How do you approach cover design?
It all starts with the image. A strong photo depicting a central place, item, or mood means giving the prospective reader a taste of what they're in for. In the case of Faolan, I choose an image depicting a forest of dead trees with a white overcast winter sky. Not only does it depict the kind of natural emptiness that pervades the novel, it is also an actual visual scene in the story. Then I just organize the textual material in a way that complements the image.
What are your five favorite books, and why?
Good Omens by Terry Pratchett and Neil Gaiman — the book that made a reader out of me.

The Bartimaeus Trilogy by Jonathan Stroud— (actually three books, but hey) because of the raw genius within. They did for me in three books what Harry Potter did in seven. I call that efficiency.

The Night Circus by Erin Morgenstern— A dazzling ride that inspired a new side of me.

Neverwhere by Neil Gaiman— Filled me with utter joy. And Gaiman is my hero. Probably tied with The Graveyard Book.

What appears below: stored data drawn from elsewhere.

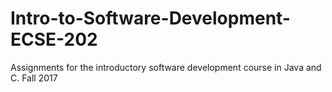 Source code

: # Intro-to-Software-Development-ECSE-202
Assignments for the introductory software development course in Java and C. Fall 2017

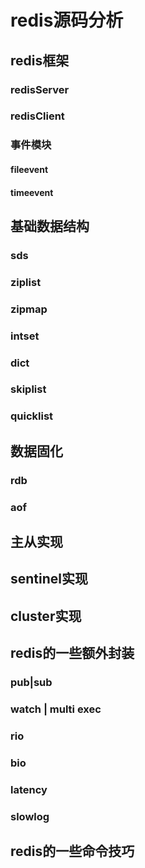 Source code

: # redis源码分析
## redis框架
### redisServer
### redisClient
### 事件模块
#### fileevent
#### timeevent
## 基础数据结构
### sds
### ziplist
### zipmap
### intset
### dict
### skiplist
### quicklist
## 数据固化
### rdb
### aof
## 主从实现
## sentinel实现
## cluster实现
## redis的一些额外封装
### pub|sub
### watch | multi exec
### rio
### bio
### latency
### slowlog
## redis的一些命令技巧
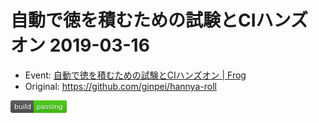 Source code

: # 自動で徳を積むための試験とCIハンズオン 2019-03-16

- Event: [自動で徳を積むための試験とCIハンズオン | Frog](https://frogagent.com/event/testtools-ci-workshop/)
- Original: https://github.com/ginpei/hannya-roll

<svg xmlns="http://www.w3.org/2000/svg" width="90" height="20"><linearGradient id="a" x2="0" y2="100%"><stop offset="0" stop-color="#bbb" stop-opacity=".1"/><stop offset="1" stop-opacity=".1"/></linearGradient><rect rx="3" width="90" height="20" fill="#555"/><rect rx="3" x="37" width="53" height="20" fill="#4c1"/><path fill="#4c1" d="M37 0h4v20h-4z"/><rect rx="3" width="90" height="20" fill="url(#a)"/><g fill="#fff" text-anchor="middle" font-family="DejaVu Sans,Verdana,Geneva,sans-serif" font-size="11"><text x="19.5" y="15" fill="#010101" fill-opacity=".3">build</text><text x="19.5" y="14">build</text><text x="62.5" y="15" fill="#010101" fill-opacity=".3">passing</text><text x="62.5" y="14">passing</text></g></svg>
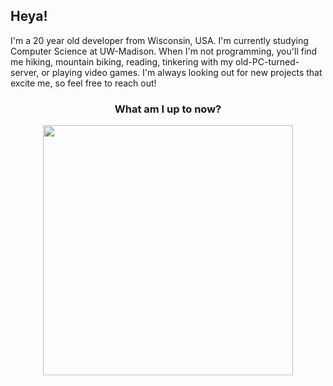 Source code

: ## Heya! 
I'm a 20 year old developer from Wisconsin, USA. I'm currently studying Computer Science at UW-Madison. When I'm not programming, you'll find me hiking, mountain biking, reading, tinkering with my old-PC-turned-server, or playing video games. I'm always looking out for new projects that excite me, so feel free to reach out!

<h3 align="center">What am I up to now?</h3>
<p align="center"><a href="https://github.com/TetraTsunami/discord-preview"><img width="400" src="https://dsc-readme.tsuni.dev/api/user/214167454291722241"></img></a></p>

<!--
**TetraTsunami/TetraTsunami** is a ✨ _special_ ✨ repository because its `README.md` (this file) appears on your GitHub profile.

Here are some ideas to get you started:

- 🔭 I’m currently working on ...
- 🌱 I’m currently learning ...
- 👯 I’m looking to collaborate on ...
- 🤔 I’m looking for help with ...
- 💬 Ask me about ...
- 📫 How to reach me: ...
- 😄 Pronouns: ...
- ⚡ Fun fact: ...
-->
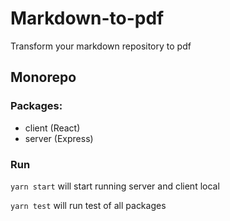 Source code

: # Markdown-to-pdf

Transform your markdown repository to pdf

## Monorepo

### Packages:

- client (React)
- server (Express)

### Run

`yarn start` will start running server and client local

`yarn test` will run test of all packages
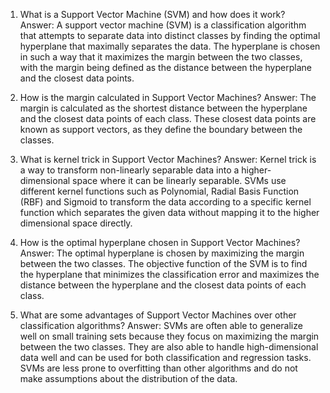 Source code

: 1. What is a Support Vector Machine (SVM) and how does it work?
Answer: A support vector machine (SVM) is a classification algorithm that attempts to separate data into distinct classes by finding the optimal hyperplane that maximally separates the data. The hyperplane is chosen in such a way that it maximizes the margin between the two classes, with the margin being defined as the distance between the hyperplane and the closest data points.

2. How is the margin calculated in Support Vector Machines?
Answer: The margin is calculated as the shortest distance between the hyperplane and the closest data points of each class. These closest data points are known as support vectors, as they define the boundary between the classes.

3. What is kernel trick in Support Vector Machines?
Answer: Kernel trick is a way to transform non-linearly separable data into a higher-dimensional space where it can be linearly separable. SVMs use different kernel functions such as Polynomial, Radial Basis Function (RBF) and Sigmoid to transform the data according to a specific kernel function which separates the given data without mapping it to the higher dimensional space directly.

4. How is the optimal hyperplane chosen in Support Vector Machines?
Answer: The optimal hyperplane is chosen by maximizing the margin between the two classes. The objective function of the SVM is to find the hyperplane that minimizes the classification error and maximizes the distance between the hyperplane and the closest data points of each class.

5. What are some advantages of Support Vector Machines over other classification algorithms?
Answer: SVMs are often able to generalize well on small training sets because they focus on maximizing the margin between the two classes. They are also able to handle high-dimensional data well and can be used for both classification and regression tasks. SVMs are less prone to overfitting than other algorithms and do not make assumptions about the distribution of the data. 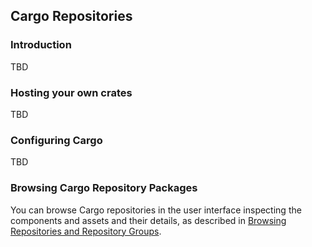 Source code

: <!--

    Sonatype Nexus (TM) Open Source Version
    Copyright (c) 2019-present Sonatype, Inc.
    All rights reserved. Includes the third-party code listed at http://links.sonatype.com/products/nexus/oss/attributions.

    This program and the accompanying materials are made available under the terms of the Eclipse Public License Version 1.0,
    which accompanies this distribution and is available at http://www.eclipse.org/legal/epl-v10.html.

    Sonatype Nexus (TM) Professional Version is available from Sonatype, Inc. "Sonatype" and "Sonatype Nexus" are trademarks
    of Sonatype, Inc. Apache Maven is a trademark of the Apache Software Foundation. M2eclipse is a trademark of the
    Eclipse Foundation. All other trademarks are the property of their respective owners.

-->
## Cargo Repositories

### Introduction

TBD

### Hosting your own crates

TBD

### Configuring Cargo 

TBD

### Browsing Cargo Repository Packages

You can browse Cargo repositories in the user interface inspecting the components and assets and their details, as
described in [Browsing Repositories and Repository Groups](https://help.sonatype.com/display/NXRM3/Browsing+Repositories+and+Repository+Groups).
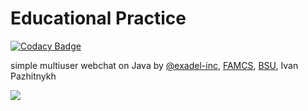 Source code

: # Educational Practice

[![Codacy Badge](https://api.codacy.com/project/badge/Grade/eba827d71760419881018c6eb531230a)](https://www.codacy.com/app/Drapegnik/educational_practice?utm_source=github.com&utm_medium=referral&utm_content=Drapegnik/educational_practice&utm_campaign=badger)

simple multiuser webchat on Java by [@exadel-inc](https://github.com/exadel-inc), [FAMCS](http://www.fpmi.bsu.by/en/main.aspx), [BSU](http://www.bsu.by/en/main.aspx), Ivan Pazhitnykh

<img src="http://res.cloudinary.com/dzsjwgjii/image/upload/v1464646016/chat_up.png"/>
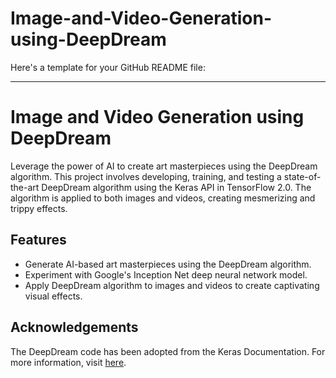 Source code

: # Image-and-Video-Generation-using-DeepDream

Here's a template for your GitHub README file:

---

# Image and Video Generation using DeepDream

Leverage the power of AI to create art masterpieces using the DeepDream algorithm. This project involves developing, training, and testing a state-of-the-art DeepDream algorithm using the Keras API in TensorFlow 2.0. The algorithm is applied to both images and videos, creating mesmerizing and trippy effects.

## Features

- Generate AI-based art masterpieces using the DeepDream algorithm.
- Experiment with Google's Inception Net deep neural network model.
- Apply DeepDream algorithm to images and videos to create captivating visual effects.

## Acknowledgements

The DeepDream code has been adopted from the Keras Documentation. For more information, visit [here](https://www.tensorflow.org/tutorials/generative/deepdream).
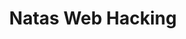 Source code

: ---
credit:
- Nicholas Husin
featured: false
recording: ''
slides: natas_web_hacking.pdf
tags:
- Client-side validation
- SQL injection
- Arbitrary code execution
time_close: ''
time_start: 2019-03-01T02:15:00.000000Z
title: Natas Web Hacking
week_number: 0
--- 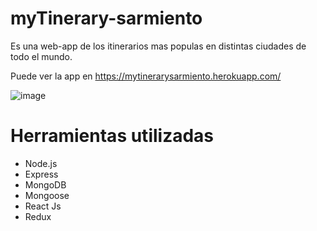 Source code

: # myTinerary-sarmiento
Es una web-app de los itinerarios mas populas en distintas ciudades de todo el mundo.

Puede ver la app en https://mytinerarysarmiento.herokuapp.com/

![image](https://user-images.githubusercontent.com/73916781/121560254-b8375c00-c9ed-11eb-98de-9969463b5047.png)

# Herramientas utilizadas

* Node.js 
* Express 
* MongoDB 
* Mongoose 
* React Js 
* Redux
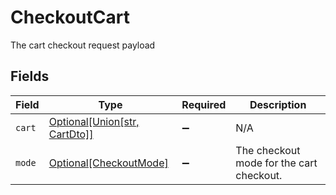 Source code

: # CheckoutCart

The cart checkout request payload


## Fields

| Field                                                                    | Type                                                                     | Required                                                                 | Description                                                              |
| ------------------------------------------------------------------------ | ------------------------------------------------------------------------ | ------------------------------------------------------------------------ | ------------------------------------------------------------------------ |
| `cart`                                                                   | [Optional[Union[str, CartDto]]](../../models/shared/checkoutcartcart.md) | :heavy_minus_sign:                                                       | N/A                                                                      |
| `mode`                                                                   | [Optional[CheckoutMode]](../../models/shared/checkoutmode.md)            | :heavy_minus_sign:                                                       | The checkout mode for the cart checkout.                                 | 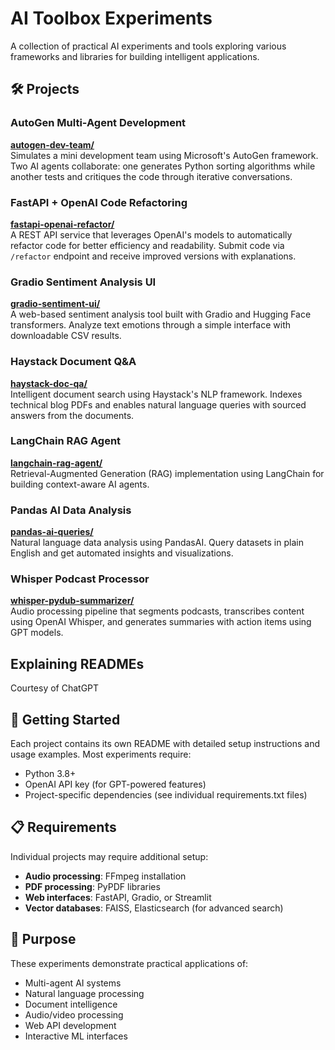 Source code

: # AI Toolbox Experiments

A collection of practical AI experiments and tools exploring various frameworks and libraries for building intelligent applications.

## 🛠️ Projects

### AutoGen Multi-Agent Development
**[autogen-dev-team/](./autogen-dev-team/)**  
Simulates a mini development team using Microsoft's AutoGen framework. Two AI agents collaborate: one generates Python sorting algorithms while another tests and critiques the code through iterative conversations.

### FastAPI + OpenAI Code Refactoring
**[fastapi-openai-refactor/](./fastapi-openai-refactor/)**  
A REST API service that leverages OpenAI's models to automatically refactor code for better efficiency and readability. Submit code via `/refactor` endpoint and receive improved versions with explanations.

### Gradio Sentiment Analysis UI
**[gradio-sentiment-ui/](./gradio-sentiment-ui/)**  
A web-based sentiment analysis tool built with Gradio and Hugging Face transformers. Analyze text emotions through a simple interface with downloadable CSV results.

### Haystack Document Q&A
**[haystack-doc-qa/](./haystack-doc-qa/)**  
Intelligent document search using Haystack's NLP framework. Indexes technical blog PDFs and enables natural language queries with sourced answers from the documents.

### LangChain RAG Agent
**[langchain-rag-agent/](./langchain-rag-agent/)**  
Retrieval-Augmented Generation (RAG) implementation using LangChain for building context-aware AI agents.

### Pandas AI Data Analysis
**[pandas-ai-queries/](./pandas-ai-queries/)**  
Natural language data analysis using PandasAI. Query datasets in plain English and get automated insights and visualizations.

### Whisper Podcast Processor
**[whisper-pydub-summarizer/](./whisper-pydub-summarizer/)**  
Audio processing pipeline that segments podcasts, transcribes content using OpenAI Whisper, and generates summaries with action items using GPT models.

## Explaining READMEs
Courtesy of ChatGPT

## 🚀 Getting Started

Each project contains its own README with detailed setup instructions and usage examples. Most experiments require:

- Python 3.8+
- OpenAI API key (for GPT-powered features)
- Project-specific dependencies (see individual requirements.txt files)

## 📋 Requirements

Individual projects may require additional setup:

- **Audio processing**: FFmpeg installation
- **PDF processing**: PyPDF libraries
- **Web interfaces**: FastAPI, Gradio, or Streamlit
- **Vector databases**: FAISS, Elasticsearch (for advanced search)

## 🎯 Purpose

These experiments demonstrate practical applications of:

- Multi-agent AI systems
- Natural language processing
- Document intelligence
- Audio/video processing
- Web API development
- Interactive ML interfaces

<br>
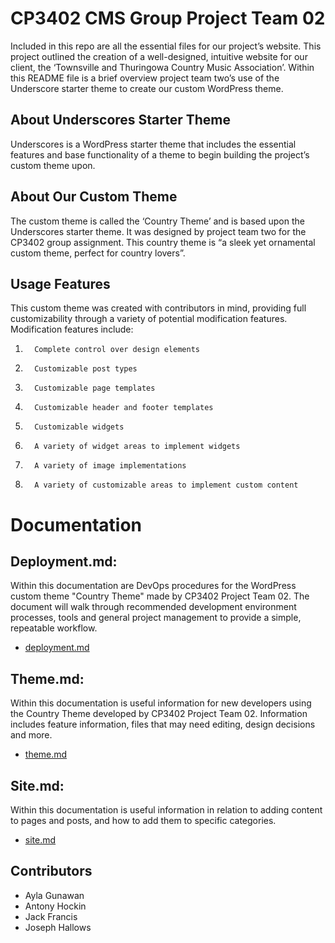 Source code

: # CP3402 CMS Group Project Team 02
Included in this repo are all the essential files for our project’s website. This project outlined the creation of a well-designed, intuitive website for our client, the ‘Townsville and Thuringowa Country Music Association’. Within this README file is a brief overview project team two’s use of the Underscore starter theme to create our custom WordPress theme.
## About Underscores Starter Theme
Underscores is a WordPress starter theme that includes the essential features and base functionality of a theme to begin building the project’s custom theme upon.
## About Our Custom Theme
The custom theme is called the ‘Country Theme’ and is based upon the Underscores starter theme. It was designed by project team two for the CP3402 group assignment. This country theme is “a sleek yet ornamental custom theme, perfect for country lovers”.
## Usage Features
This custom theme was created with contributors in mind, providing full customizability through a variety of potential modification features. Modification features include:
1.       Complete control over design elements
2.       Customizable post types
3.       Customizable page templates
4.       Customizable header and footer templates
5.       Customizable widgets
6.       A variety of widget areas to implement widgets
7.       A variety of image implementations
8.       A variety of customizable areas to implement custom content
# Documentation
## Deployment.md:
Within this documentation are DevOps procedures for the WordPress custom theme "Country Theme" made by CP3402 Project Team 02. The document will walk through recommended development environment processes, tools and general project management to provide a simple, repeatable workflow.
* [deployment.md](deployment.md)
## Theme.md:
Within this documentation is useful information for new developers using the Country Theme developed by CP3402 Project Team 02. Information includes feature information, files that may need editing, design decisions and more.
* [theme.md](theme.md)
## Site.md:
Within this documentation is useful information in relation to adding content to pages and posts, and how to add them to specific categories.
* [site.md](site.md)

## Contributors

* Ayla Gunawan
* Antony Hockin
* Jack Francis
* Joseph Hallows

Jane Eyre by Charlotte Brontë — The odd one out, but the fact that every line is a work of incredible poetic beauty is stunning.
What is your e-reading device of choice?
I am a die-hard Apple fan, and among my many Apple possessions is a new iPad Air. It's between that and the iPad mini for me, especially with the release of the mini with retina display.
Describe your desk
I have an L-shaped desk made of black glass. It holds my 13" Retina Macbook Pro, which sits atop a Twelvesouth Hi-Rise that is sometimes connected to the 21.5" iMac which is nestled in the elbow atop the desk. One part of the desk is overtaken by a large midi keyboard and synthesizer. There is also a Blue Yeti microphone and a coaster, which I use to rest my drink on. My printer sits on a filing cabinet that is adjacent to the desk and a shelf above holds some Dover miniature scores and some books on orchestration along with a few issues of Writer's Digest and GameInformer.
Where did you grow up, and how did this influence your writing?
I grew up in Las Vegas, NV, so I'm used to dry cold winters and blazing triple-digit summers with no snow but for the rare 1/2 inch every decade or so. The rain always brought floods, but that was the closest thing to a natural-disaster that I would ever experience. If it wasn't for the temperature variation one wouldn't be able to tell the summer from winter, since the trees were all evergreen or palms and everything was kept alive by artificial means. I think this made me want to create worlds that had more dimension than that.
What's the story behind your latest book?
Right now I'm working on a reworking of my first novel (which was never published). It is about a man who comes in contact with a little orphan boy. The man is an investigator looking into a serial murder case, while the boy, who is a supernatural genius, is driving him insane. It is a mystery and also a religious allegory.
What motivated you to become an indie author?
I'm an indie artist, and am really big on DIY. I figured if I could do cover design, interior design, and formatting myself, then why not? It also gives me free reign to do as I please. Much of the commercial novel industry is limiting authors to ideas that will "sell", and I get it, that's great. But when an author wants to push bounds and do things that may not be as successful just for the sake of creating raw art, then this form becomes the way to do that. Some books are a little difficult, and may not be the cup of tea for a large mass of people, but isn't that the nature of all art? I think it's important that indie authors publish their works in the same way I believe that indie film makers make their films. It's a cultural necessity.
What is the greatest joy of writing for you?
Discovery. I write start to finish, and I may have a skeletal plan in mind, but I also learn a lot about my characters' lives. I found so much depth the a pool of information that I created myself. It's like digging a hole a foot deep, and stepping in to discover it really goes to the center of the earth.
What are you working on next?
FAE is expanding, and the sequence will be something far grander than Faolan's journey alone could ever be. I'm very excited for that.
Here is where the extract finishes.